• _What you will do_:
In full and word for word, restate the lines of the listing.

• _Data extract_:
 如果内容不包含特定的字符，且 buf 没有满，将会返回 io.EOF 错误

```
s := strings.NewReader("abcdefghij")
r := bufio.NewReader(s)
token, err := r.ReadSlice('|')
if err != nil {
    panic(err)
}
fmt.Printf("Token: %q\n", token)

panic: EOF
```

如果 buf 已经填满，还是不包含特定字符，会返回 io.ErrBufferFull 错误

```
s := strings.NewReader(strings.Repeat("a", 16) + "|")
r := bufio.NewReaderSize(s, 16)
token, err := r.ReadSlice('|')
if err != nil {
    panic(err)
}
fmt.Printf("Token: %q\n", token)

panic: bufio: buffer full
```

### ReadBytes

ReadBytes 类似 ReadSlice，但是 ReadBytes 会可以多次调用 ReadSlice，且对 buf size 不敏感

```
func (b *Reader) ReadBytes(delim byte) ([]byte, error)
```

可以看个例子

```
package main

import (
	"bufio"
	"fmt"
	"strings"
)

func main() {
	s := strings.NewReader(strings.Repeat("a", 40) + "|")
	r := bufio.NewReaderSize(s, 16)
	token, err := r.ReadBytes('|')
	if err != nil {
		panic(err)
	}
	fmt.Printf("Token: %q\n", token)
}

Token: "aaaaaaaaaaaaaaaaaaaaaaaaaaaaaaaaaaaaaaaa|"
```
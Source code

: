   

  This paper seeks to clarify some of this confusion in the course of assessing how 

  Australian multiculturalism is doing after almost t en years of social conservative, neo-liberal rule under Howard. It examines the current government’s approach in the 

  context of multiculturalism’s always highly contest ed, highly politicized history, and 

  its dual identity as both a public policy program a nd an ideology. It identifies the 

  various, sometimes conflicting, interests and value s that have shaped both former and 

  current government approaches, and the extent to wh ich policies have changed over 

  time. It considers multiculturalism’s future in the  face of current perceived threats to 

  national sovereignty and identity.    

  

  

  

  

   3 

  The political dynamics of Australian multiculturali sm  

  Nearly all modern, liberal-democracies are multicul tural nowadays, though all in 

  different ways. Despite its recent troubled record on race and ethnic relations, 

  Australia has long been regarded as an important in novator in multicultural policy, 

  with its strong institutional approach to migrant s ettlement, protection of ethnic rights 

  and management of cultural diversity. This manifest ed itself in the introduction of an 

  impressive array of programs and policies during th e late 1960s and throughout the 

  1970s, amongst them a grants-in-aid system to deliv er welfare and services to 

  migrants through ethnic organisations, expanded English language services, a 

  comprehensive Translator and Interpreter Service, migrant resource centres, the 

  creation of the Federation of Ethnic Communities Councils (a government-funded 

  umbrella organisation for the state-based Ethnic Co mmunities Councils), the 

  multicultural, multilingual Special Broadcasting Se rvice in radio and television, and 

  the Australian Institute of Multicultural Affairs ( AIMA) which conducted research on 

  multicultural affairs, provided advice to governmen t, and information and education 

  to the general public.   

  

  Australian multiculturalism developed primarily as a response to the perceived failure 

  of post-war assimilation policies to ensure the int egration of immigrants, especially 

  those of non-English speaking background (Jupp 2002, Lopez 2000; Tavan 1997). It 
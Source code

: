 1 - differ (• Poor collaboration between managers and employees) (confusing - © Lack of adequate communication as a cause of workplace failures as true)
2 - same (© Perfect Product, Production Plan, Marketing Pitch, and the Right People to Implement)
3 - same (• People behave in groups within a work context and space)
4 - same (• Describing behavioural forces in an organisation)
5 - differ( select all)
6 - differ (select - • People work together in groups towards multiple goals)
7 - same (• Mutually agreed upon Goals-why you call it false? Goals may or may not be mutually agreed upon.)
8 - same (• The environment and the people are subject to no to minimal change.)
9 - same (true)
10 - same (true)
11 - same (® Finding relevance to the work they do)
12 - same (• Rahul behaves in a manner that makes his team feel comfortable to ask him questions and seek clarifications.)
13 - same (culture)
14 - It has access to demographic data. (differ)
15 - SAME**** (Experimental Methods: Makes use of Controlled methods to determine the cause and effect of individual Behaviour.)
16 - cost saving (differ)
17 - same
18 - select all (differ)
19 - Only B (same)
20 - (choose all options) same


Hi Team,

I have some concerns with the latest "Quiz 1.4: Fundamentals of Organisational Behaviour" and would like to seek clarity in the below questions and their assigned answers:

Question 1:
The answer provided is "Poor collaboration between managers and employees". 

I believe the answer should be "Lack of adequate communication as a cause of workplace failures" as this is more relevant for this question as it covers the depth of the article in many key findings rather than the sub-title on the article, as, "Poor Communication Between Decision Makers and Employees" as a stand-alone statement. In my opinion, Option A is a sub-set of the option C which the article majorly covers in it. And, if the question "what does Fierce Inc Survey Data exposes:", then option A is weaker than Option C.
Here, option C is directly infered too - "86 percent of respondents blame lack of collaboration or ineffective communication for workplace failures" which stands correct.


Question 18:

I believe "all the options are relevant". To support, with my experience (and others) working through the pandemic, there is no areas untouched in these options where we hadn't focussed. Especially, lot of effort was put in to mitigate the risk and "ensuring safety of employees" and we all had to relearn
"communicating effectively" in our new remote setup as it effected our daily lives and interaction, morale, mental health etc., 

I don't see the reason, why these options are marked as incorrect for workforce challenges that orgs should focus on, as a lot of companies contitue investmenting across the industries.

• _Reply to the task_:
 如果内容不包含特定的字符，且 buf 没有满，将会返回 io.EOF 错误

```
s := strings.NewReader("abcdefghij")
r := bufio.NewReader(s)
token, err := r.ReadSlice('|')
if err != nil {
    panic(err)
}
fmt.Printf("Token: %q\n", token)

panic: EOF
```

如果 buf 已经填满，还是不包含特定字符，会返回 io.ErrBufferFull 错误

```
s := strings.NewReader(strings.Repeat("a", 16) + "|")
r := bufio.NewReaderSize(s, 16)
token, err := r.ReadSlice('|')
if err != nil {
    panic(err)
}
fmt.Printf("Token: %q\n", token)

panic: bufio: buffer full
```

### ReadBytes

ReadBytes 类似 ReadSlice，但是 ReadBytes 会可以多次调用 ReadSlice，且对 buf size 不敏感

```
func (b *Reader) ReadBytes(delim byte) ([]byte, error)
```

可以看个例子

```
package main

import (
	"bufio"
	"fmt"
	"strings"
)

func main() {
	s := strings.NewReader(strings.Repeat("a", 40) + "|")
	r := bufio.NewReaderSize(s, 16)
	token, err := r.ReadBytes('|')
	if err != nil {
		panic(err)
	}
	fmt.Printf("Token: %q\n", token)
}

Token: "aaaaaaaaaaaaaaaaaaaaaaaaaaaaaaaaaaaaaaaa|"
```
Source code

:   

  This paper seeks to clarify some of this confusion in the course of assessing how 

  Australian multiculturalism is doing after almost t en years of social conservative, neo-liberal rule under Howard. It examines the current government’s approach in the 

  context of multiculturalism’s always highly contest ed, highly politicized history, and 

  its dual identity as both a public policy program a nd an ideology. It identifies the 

  various, sometimes conflicting, interests and value s that have shaped both former and 

  current government approaches, and the extent to wh ich policies have changed over 

  time. It considers multiculturalism’s future in the  face of current perceived threats to 

  national sovereignty and identity.    

  

  

  

  

   3 

  The political dynamics of Australian multiculturali sm  

  Nearly all modern, liberal-democracies are multicul tural nowadays, though all in 

  different ways. Despite its recent troubled record on race and ethnic relations, 

  Australia has long been regarded as an important in novator in multicultural policy, 

  with its strong institutional approach to migrant s ettlement, protection of ethnic rights 

  and management of cultural diversity. This manifest ed itself in the introduction of an 

  impressive array of programs and policies during th e late 1960s and throughout the 

  1970s, amongst them a grants-in-aid system to deliv er welfare and services to 

  migrants through ethnic organisations, expanded English language services, a 

  comprehensive Translator and Interpreter Service, migrant resource centres, the 

  creation of the Federation of Ethnic Communities Councils (a government-funded 

  umbrella organisation for the state-based Ethnic Co mmunities Councils), the 

  multicultural, multilingual Special Broadcasting Se rvice in radio and television, and 

  the Australian Institute of Multicultural Affairs ( AIMA) which conducted research on 

  multicultural affairs, provided advice to governmen t, and information and education 

  to the general public.   

  

  Australian multiculturalism developed primarily as a response to the perceived failure 

  of post-war assimilation policies to ensure the int egration of immigrants, especially 

  those of non-English speaking background (Jupp 2002, Lopez 2000; Tavan 1997). It 
Source code

: 1 - differ (• Poor collaboration between managers and employees) (confusing - © Lack of adequate communication as a cause of workplace failures as true)
2 - same (© Perfect Product, Production Plan, Marketing Pitch, and the Right People to Implement)
3 - same (• People behave in groups within a work context and space)
4 - same (• Describing behavioural forces in an organisation)
5 - differ( select all)
6 - differ (select - • People work together in groups towards multiple goals)
7 - same (• Mutually agreed upon Goals-why you call it false? Goals may or may not be mutually agreed upon.)
8 - same (• The environment and the people are subject to no to minimal change.)
9 - same (true)
10 - same (true)
11 - same (® Finding relevance to the work they do)
12 - same (• Rahul behaves in a manner that makes his team feel comfortable to ask him questions and seek clarifications.)
13 - same (culture)
14 - It has access to demographic data. (differ)
15 - SAME**** (Experimental Methods: Makes use of Controlled methods to determine the cause and effect of individual Behaviour.)
16 - cost saving (differ)
17 - same
18 - select all (differ)
19 - Only B (same)
20 - (choose all options) same


Hi Team,

I have some concerns with the latest "Quiz 1.4: Fundamentals of Organisational Behaviour" and would like to seek clarity in the below questions and their assigned answers:

Question 1:
The answer provided is "Poor collaboration between managers and employees". 

I believe the answer should be "Lack of adequate communication as a cause of workplace failures" as this is more relevant for this question as it covers the depth of the article in many key findings rather than the sub-title on the article, as, "Poor Communication Between Decision Makers and Employees" as a stand-alone statement. In my opinion, Option A is a sub-set of the option C which the article majorly covers in it. And, if the question "what does Fierce Inc Survey Data exposes:", then option A is weaker than Option C.
Here, option C is directly infered too - "86 percent of respondents blame lack of collaboration or ineffective communication for workplace failures" which stands correct.


Question 18:

I believe "all the options are relevant". To support, with my experience (and others) working through the pandemic, there is no areas untouched in these options where we hadn't focussed. Especially, lot of effort was put in to mitigate the risk and "ensuring safety of employees" and we all had to relearn
"communicating effectively" in our new remote setup as it effected our daily lives and interaction, morale, mental health etc., 

I don't see the reason, why these options are marked as incorrect for workforce challenges that orgs should focus on, as a lot of companies contitue investmenting across the industries.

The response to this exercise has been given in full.